Permainan peran kedua pemeran utamanya pun patut diapresiasi. Refal Hady benar-benar menjiwai karakternya sebagai dr. Jati, si pembunuh berdarah dingin yang tampak sempurna di mata para warga desa. Sorot mata, cara berbicara, bahkan ekspresi yang dipenuhi oleh kegelisahan dan obsesi hadir secara mengesankan setiap kali wajahnya menghiasi layar.

Begitu pula dengan Della Dartyan sebagai Sukma sang penari Lengger Desa Pager Alas, gerakan gemulainya tampak sangat meyakinkan sebagai seorang penari. Sukma yang digambarkan pemalu pun bisa terlihat seperti orang lain saat menari sebagaimana masyarakat Banyumas memercayai bahwa penari Lengger memiliki indang saat menari. Para pemain pendukung ikut pula tampil secara solid dan menyempurnakan kualitas akting yang mengesankan.

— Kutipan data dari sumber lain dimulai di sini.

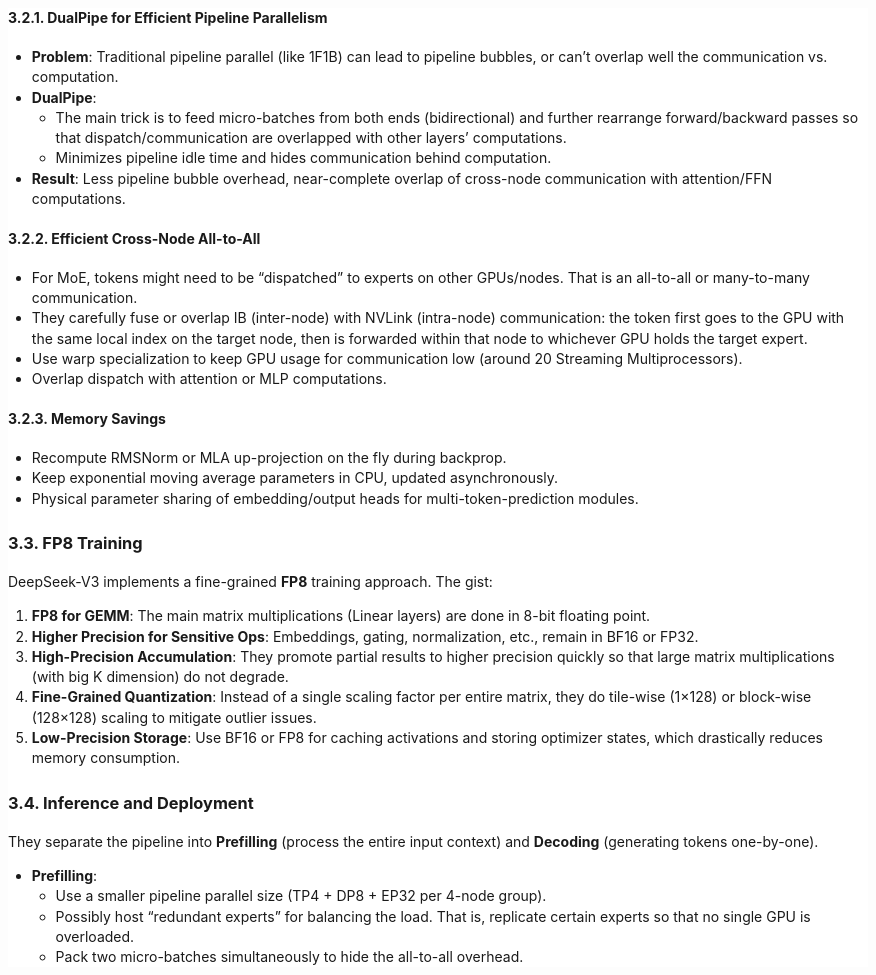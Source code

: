 #### 3.2.1. DualPipe for Efficient Pipeline Parallelism

- **Problem**: Traditional pipeline parallel (like 1F1B) can lead to pipeline bubbles, or can’t overlap well the communication vs. computation.  
- **DualPipe**:  
  - The main trick is to feed micro-batches from both ends (bidirectional) and further rearrange forward/backward passes so that dispatch/communication are overlapped with other layers’ computations.  
  - Minimizes pipeline idle time and hides communication behind computation.  
- **Result**: Less pipeline bubble overhead, near-complete overlap of cross-node communication with attention/FFN computations.

#### 3.2.2. Efficient Cross-Node All-to-All

- For MoE, tokens might need to be “dispatched” to experts on other GPUs/nodes. That is an all-to-all or many-to-many communication.  
- They carefully fuse or overlap IB (inter-node) with NVLink (intra-node) communication: the token first goes to the GPU with the same local index on the target node, then is forwarded within that node to whichever GPU holds the target expert.  
- Use warp specialization to keep GPU usage for communication low (around 20 Streaming Multiprocessors).  
- Overlap dispatch with attention or MLP computations.

#### 3.2.3. Memory Savings

- Recompute RMSNorm or MLA up-projection on the fly during backprop.  
- Keep exponential moving average parameters in CPU, updated asynchronously.  
- Physical parameter sharing of embedding/output heads for multi-token-prediction modules.

### 3.3. FP8 Training

DeepSeek-V3 implements a fine-grained **FP8** training approach. The gist:

1. **FP8 for GEMM**: The main matrix multiplications (Linear layers) are done in 8-bit floating point.  
2. **Higher Precision for Sensitive Ops**: Embeddings, gating, normalization, etc., remain in BF16 or FP32.  
3. **High-Precision Accumulation**: They promote partial results to higher precision quickly so that large matrix multiplications (with big K dimension) do not degrade.  
4. **Fine-Grained Quantization**: Instead of a single scaling factor per entire matrix, they do tile-wise (1×128) or block-wise (128×128) scaling to mitigate outlier issues.  
5. **Low-Precision Storage**: Use BF16 or FP8 for caching activations and storing optimizer states, which drastically reduces memory consumption.

### 3.4. Inference and Deployment

They separate the pipeline into **Prefilling** (process the entire input context) and **Decoding** (generating tokens one-by-one).

- **Prefilling**:  
  - Use a smaller pipeline parallel size (TP4 + DP8 + EP32 per 4-node group).  
  - Possibly host “redundant experts” for balancing the load. That is, replicate certain experts so that no single GPU is overloaded.  
  - Pack two micro-batches simultaneously to hide the all-to-all overhead.
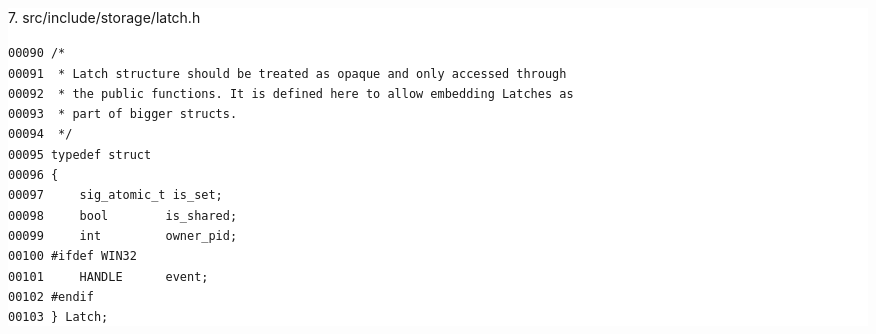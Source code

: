 7\. src/include/storage/latch.h  
  
```  
00090 /*  
00091  * Latch structure should be treated as opaque and only accessed through  
00092  * the public functions. It is defined here to allow embedding Latches as  
00093  * part of bigger structs.  
00094  */  
00095 typedef struct  
00096 {  
00097     sig_atomic_t is_set;  
00098     bool        is_shared;  
00099     int         owner_pid;  
00100 #ifdef WIN32  
00101     HANDLE      event;  
00102 #endif  
00103 } Latch;  
```  
  
  
  
  
  
  
  
  
  
  
  
  
  
  
  
  
  
  
  
  
  
  
  
  
  
  
  
  
  
  
  
  
  
  
  
  
  
  
  
  
  
  
  
  
  
  
  
  
  
  
  
  
  
  
  
  
  
  
  
  
  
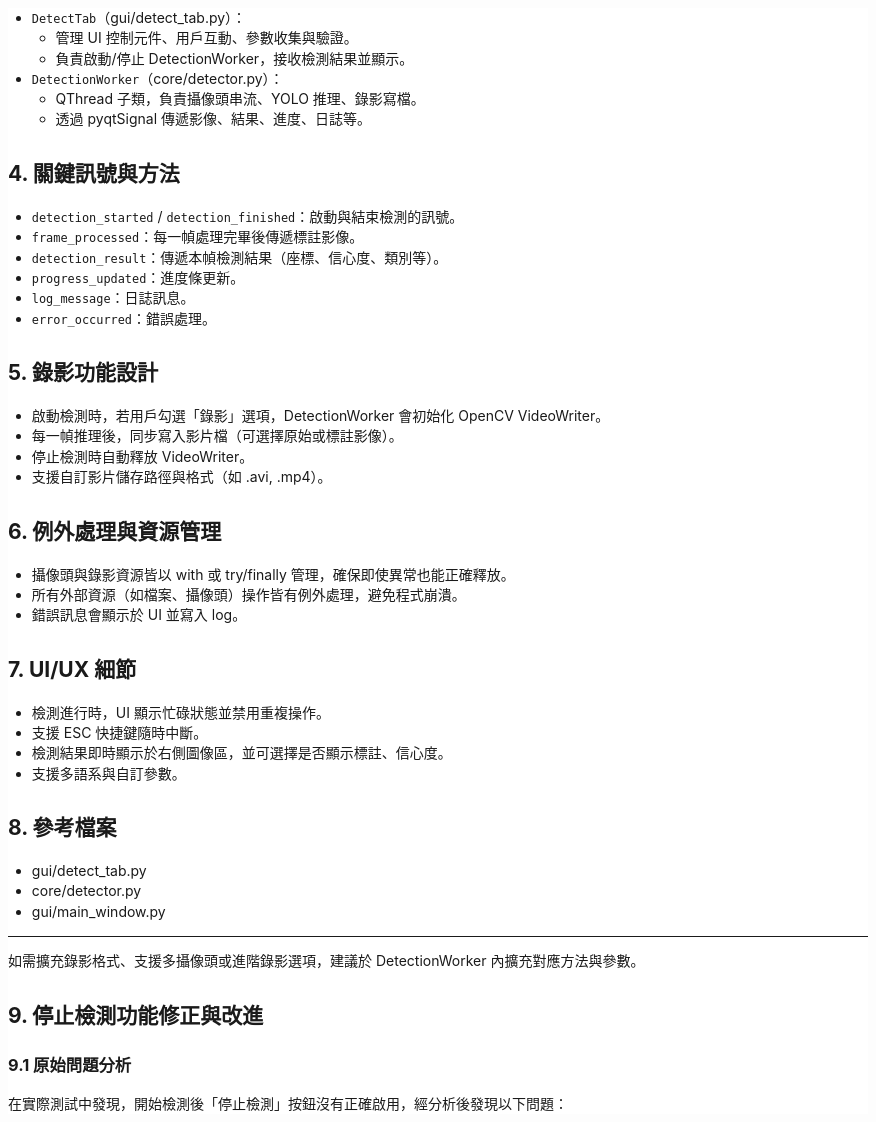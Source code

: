 - `DetectTab`（gui/detect_tab.py）：
  - 管理 UI 控制元件、用戶互動、參數收集與驗證。
  - 負責啟動/停止 DetectionWorker，接收檢測結果並顯示。
- `DetectionWorker`（core/detector.py）：
  - QThread 子類，負責攝像頭串流、YOLO 推理、錄影寫檔。
  - 透過 pyqtSignal 傳遞影像、結果、進度、日誌等。

## 4. 關鍵訊號與方法

- `detection_started` / `detection_finished`：啟動與結束檢測的訊號。
- `frame_processed`：每一幀處理完畢後傳遞標註影像。
- `detection_result`：傳遞本幀檢測結果（座標、信心度、類別等）。
- `progress_updated`：進度條更新。
- `log_message`：日誌訊息。
- `error_occurred`：錯誤處理。

## 5. 錄影功能設計

- 啟動檢測時，若用戶勾選「錄影」選項，DetectionWorker 會初始化 OpenCV VideoWriter。
- 每一幀推理後，同步寫入影片檔（可選擇原始或標註影像）。
- 停止檢測時自動釋放 VideoWriter。
- 支援自訂影片儲存路徑與格式（如 .avi, .mp4）。

## 6. 例外處理與資源管理

- 攝像頭與錄影資源皆以 with 或 try/finally 管理，確保即使異常也能正確釋放。
- 所有外部資源（如檔案、攝像頭）操作皆有例外處理，避免程式崩潰。
- 錯誤訊息會顯示於 UI 並寫入 log。

## 7. UI/UX 細節

- 檢測進行時，UI 顯示忙碌狀態並禁用重複操作。
- 支援 ESC 快捷鍵隨時中斷。
- 檢測結果即時顯示於右側圖像區，並可選擇是否顯示標註、信心度。
- 支援多語系與自訂參數。

## 8. 參考檔案
- gui/detect_tab.py
- core/detector.py
- gui/main_window.py

---
如需擴充錄影格式、支援多攝像頭或進階錄影選項，建議於 DetectionWorker 內擴充對應方法與參數。

## 9. 停止檢測功能修正與改進

### 9.1 原始問題分析

在實際測試中發現，開始檢測後「停止檢測」按鈕沒有正確啟用，經分析後發現以下問題：
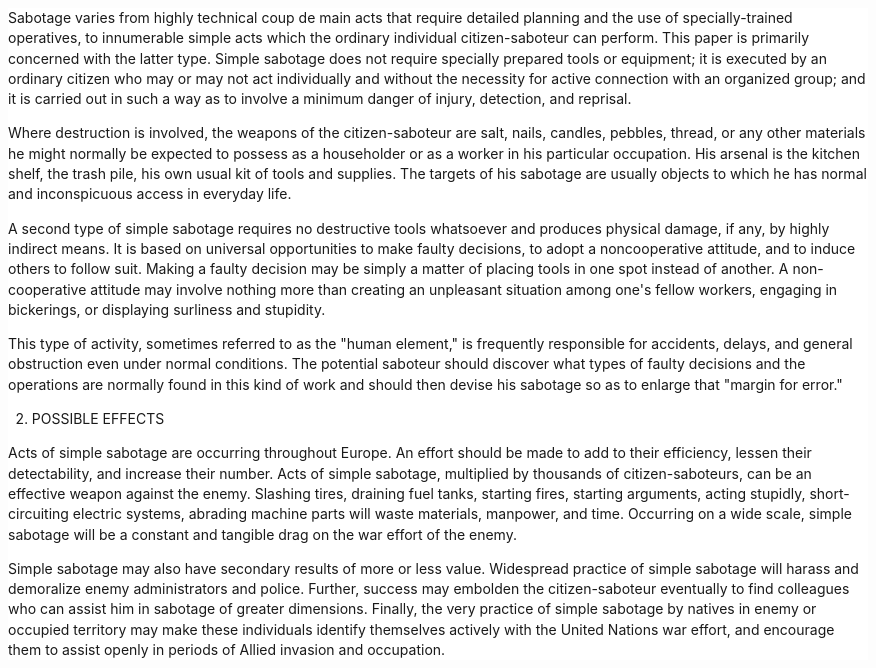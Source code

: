 Sabotage varies from highly technical coup de main acts that require
detailed planning and the use of specially-trained operatives, to
innumerable simple acts which the ordinary individual citizen-saboteur
can perform. This paper is primarily concerned with the latter type.
Simple sabotage does not require specially prepared tools or equipment;
it is executed by an ordinary citizen who may or may not act
individually and without the necessity for active connection with an
organized group; and it is carried out in such a way as to involve a
minimum danger of injury, detection, and reprisal.

Where destruction is involved, the weapons of the citizen-saboteur are
salt, nails, candles, pebbles, thread, or any other materials he might
normally be expected to possess as a householder or as a worker in his
particular occupation. His arsenal is the kitchen shelf, the trash pile,
his own usual kit of tools and supplies. The targets of his sabotage are
usually objects to which he has normal and inconspicuous access in
everyday life.

A second type of simple sabotage requires no destructive tools
whatsoever and produces physical damage, if any, by highly indirect
means. It is based on universal opportunities to make faulty decisions,
to adopt a noncooperative attitude, and to induce others to follow suit.
Making a faulty decision may be simply a matter of placing tools in one
spot instead of another. A non-cooperative attitude may involve nothing
more than creating an unpleasant situation among one's fellow workers,
engaging in bickerings, or displaying surliness and stupidity.

This type of activity, sometimes referred to as the "human element," is
frequently responsible for accidents, delays, and general obstruction
even under normal conditions. The potential saboteur should discover
what types of faulty decisions and the operations are normally found in
this kind of work and should then devise his sabotage so as to enlarge
that "margin for error."

2. POSSIBLE EFFECTS

Acts of simple sabotage are occurring throughout Europe. An effort
should be made to add to their efficiency, lessen their detectability,
and increase their number. Acts of simple sabotage, multiplied by
thousands of citizen-saboteurs, can be an effective weapon against the
enemy.  Slashing tires, draining fuel tanks, starting fires, starting
arguments, acting stupidly, short-circuiting electric systems, abrading
machine parts will waste materials, manpower, and time. Occurring on a
wide scale, simple sabotage will be a constant and tangible drag on the
war effort of the enemy.

Simple sabotage may also have secondary results of more or less value.
Widespread practice of simple sabotage will harass and demoralize enemy
administrators and police. Further, success may embolden the
citizen-saboteur eventually to find colleagues who can assist him in
sabotage of greater dimensions. Finally, the very practice of simple
sabotage by natives in enemy or occupied territory may make these
individuals identify themselves actively with the United Nations war
effort, and encourage them to assist openly in periods of Allied
invasion and occupation.
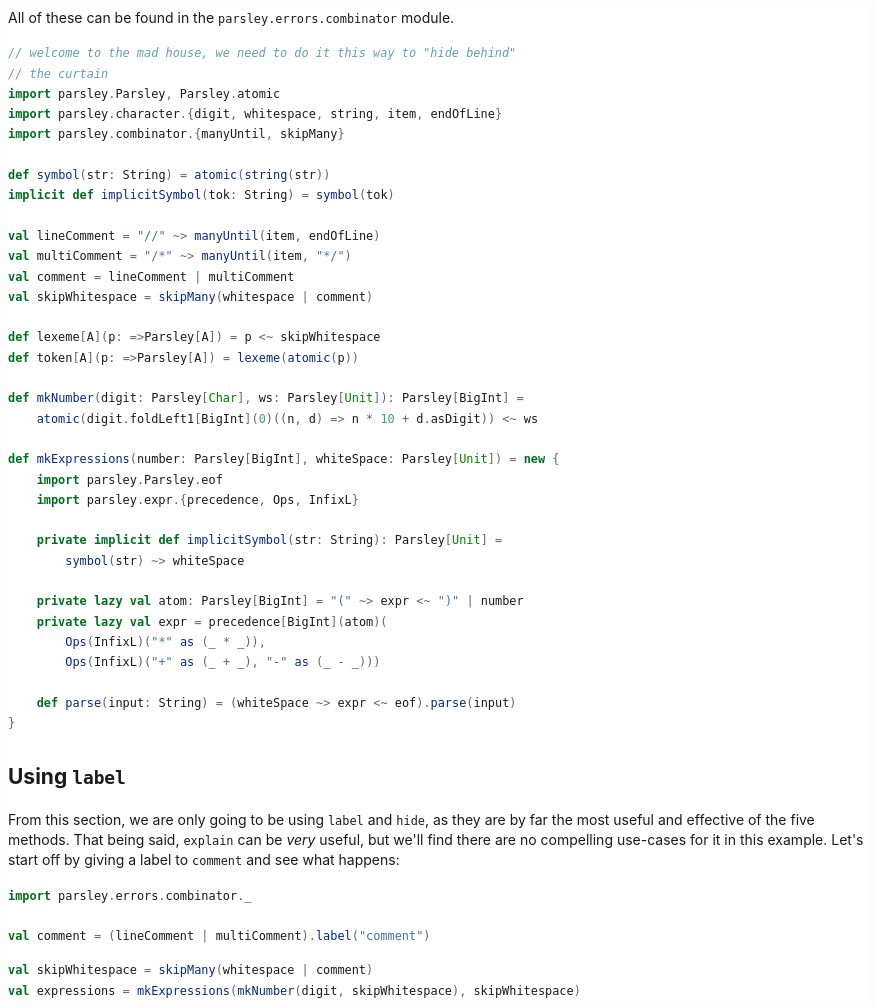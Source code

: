 All of these can be found in the `parsley.errors.combinator` module.

```scala mdoc:reset:invisible
// welcome to the mad house, we need to do it this way to "hide behind"
// the curtain
import parsley.Parsley, Parsley.atomic
import parsley.character.{digit, whitespace, string, item, endOfLine}
import parsley.combinator.{manyUntil, skipMany}

def symbol(str: String) = atomic(string(str))
implicit def implicitSymbol(tok: String) = symbol(tok)

val lineComment = "//" ~> manyUntil(item, endOfLine)
val multiComment = "/*" ~> manyUntil(item, "*/")
val comment = lineComment | multiComment
val skipWhitespace = skipMany(whitespace | comment)

def lexeme[A](p: =>Parsley[A]) = p <~ skipWhitespace
def token[A](p: =>Parsley[A]) = lexeme(atomic(p))

def mkNumber(digit: Parsley[Char], ws: Parsley[Unit]): Parsley[BigInt] =
    atomic(digit.foldLeft1[BigInt](0)((n, d) => n * 10 + d.asDigit)) <~ ws

def mkExpressions(number: Parsley[BigInt], whiteSpace: Parsley[Unit]) = new {
    import parsley.Parsley.eof
    import parsley.expr.{precedence, Ops, InfixL}

    private implicit def implicitSymbol(str: String): Parsley[Unit] =
        symbol(str) ~> whiteSpace

    private lazy val atom: Parsley[BigInt] = "(" ~> expr <~ ")" | number
    private lazy val expr = precedence[BigInt](atom)(
        Ops(InfixL)("*" as (_ * _)),
        Ops(InfixL)("+" as (_ + _), "-" as (_ - _)))

    def parse(input: String) = (whiteSpace ~> expr <~ eof).parse(input)
}
```

## Using `label`
From this section, we are only going to be using `label` and `hide`, as they are by far the most useful
and effective of the five methods. That being said, `explain` can be _very_ useful, but we'll find
there are no compelling use-cases for it in this example. Let's start off by giving a label to
`comment` and see what happens:

```scala mdoc:nest:silent
import parsley.errors.combinator._

val comment = (lineComment | multiComment).label("comment")
```
```scala mdoc:invisible
val skipWhitespace = skipMany(whitespace | comment)
val expressions = mkExpressions(mkNumber(digit, skipWhitespace), skipWhitespace)
```
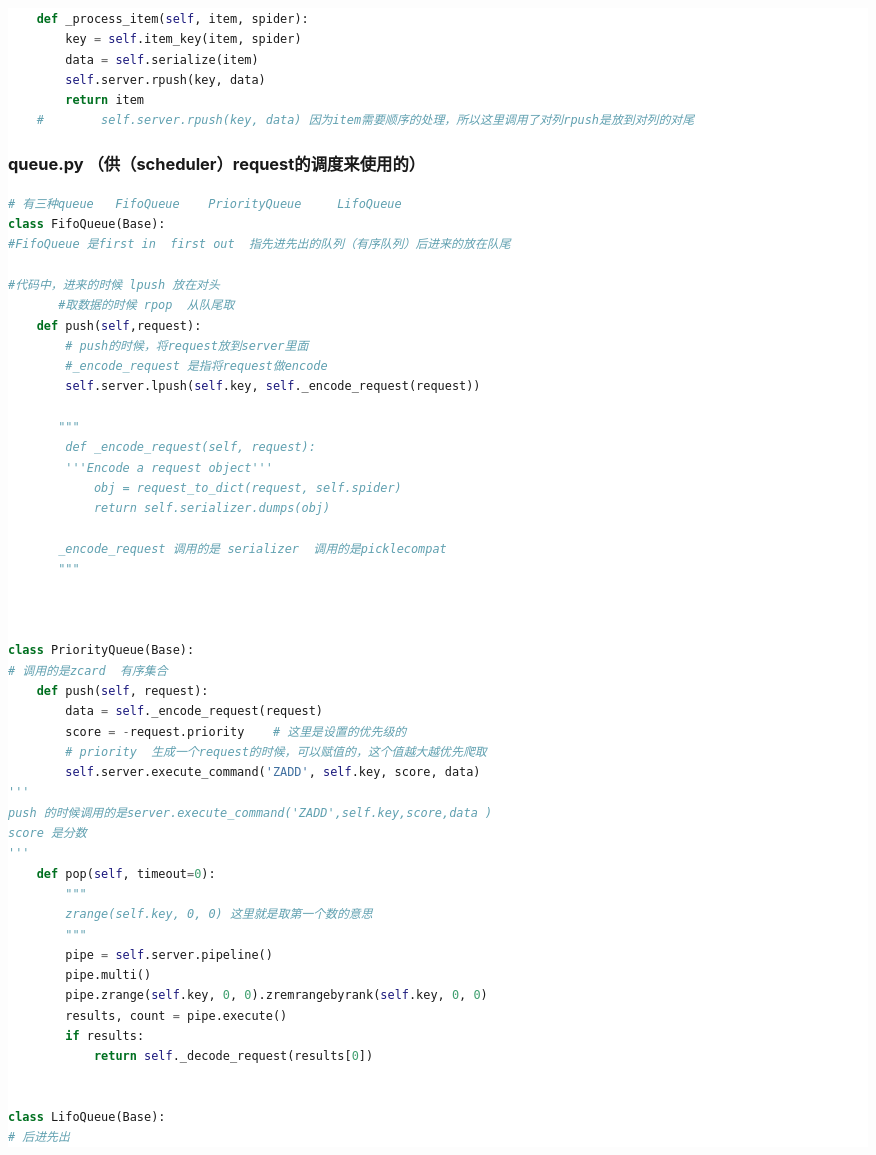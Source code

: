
 ```python
    def _process_item(self, item, spider):
        key = self.item_key(item, spider)
        data = self.serialize(item)
        self.server.rpush(key, data)
        return item
    #        self.server.rpush(key, data) 因为item需要顺序的处理，所以这里调用了对列rpush是放到对列的对尾

```

### queue.py （供（scheduler）request的调度来使用的）

```python
# 有三种queue   FifoQueue    PriorityQueue     LifoQueue
class FifoQueue(Base):	
#FifoQueue 是first in  first out  指先进先出的队列（有序队列）后进来的放在队尾

#代码中，进来的时候 lpush 放在对头
	   #取数据的时候 rpop  从队尾取
	def push(self,request):
        # push的时候，将request放到server里面
        #_encode_request 是指将request做encode
        self.server.lpush(self.key, self._encode_request(request))
        
       """
        def _encode_request(self, request):
        '''Encode a request object'''
        	obj = request_to_dict(request, self.spider)
        	return self.serializer.dumps(obj)
        	
       _encode_request 调用的是 serializer  调用的是picklecompat
       """
        
        
        
class PriorityQueue(Base):	
# 调用的是zcard  有序集合
    def push(self, request):
        data = self._encode_request(request)
        score = -request.priority    # 这里是设置的优先级的 
        # priority  生成一个request的时候，可以赋值的，这个值越大越优先爬取
        self.server.execute_command('ZADD', self.key, score, data)
'''
push 的时候调用的是server.execute_command('ZADD',self.key,score,data )
score 是分数
'''    
 	def pop(self, timeout=0):
        """
		zrange(self.key, 0, 0) 这里就是取第一个数的意思
        """
        pipe = self.server.pipeline()
        pipe.multi()
        pipe.zrange(self.key, 0, 0).zremrangebyrank(self.key, 0, 0)
        results, count = pipe.execute()
        if results:
            return self._decode_request(results[0])
        
    
class LifoQueue(Base):	
# 后进先出

```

Dari seluruh pertimbangan di atas, dapat dikatakan bahwa film ‘Detak’ memang unggul dari sisi visualisasi, baik itu cara membidik detail adegan-adegan, pemanfaatan psychology color, hingga permainan peran para aktor dan aktris di dalamnya. Kehadiran tambahan durasi sekitar 30 menit itu semakin memanjakan mata dan menghipnotis penonton untuk terbawa ke dalam cerita.
Meskipun begitu, tampilan luar yang mengesankan nyatanya belum mampu menyempurnakan bagian-bagian rumpang dari narasi yang terasa ketika menyaksikan film pertamanya. Film ‘Detak’ hanya tampil secara lebih tertata dari segi tampilan, namun tidak menjawab relasi di antara pembunuhan berantai dan tarian Lengger.
Director: Yongki Ongestu
Cast: Refal Hady, Della Dartyan, Alyssa Abidin, Bintang Satria, Hendra Prasetyo, Hetty Reksoprodjo
Duration: 103 minutes
Score: 6.6/10
WHERE TO WATCH
The Review
Detak
Detak mengisahkan seorang dokter bernama Jati yang terobsesi dengan detak jantung manusia. Suatu hari, ia berpindah ke Desa Pager Alas dan memicu hilangnya beberapa warga secara misterius. Di sisi lain, seorang kembang desa bernama Sukma bersiap dinobatkan sebagai penari Lengger. Pertemuan di antara keduanya membuat dr. Jati merasakan jantungnya berdetak lebih kencang.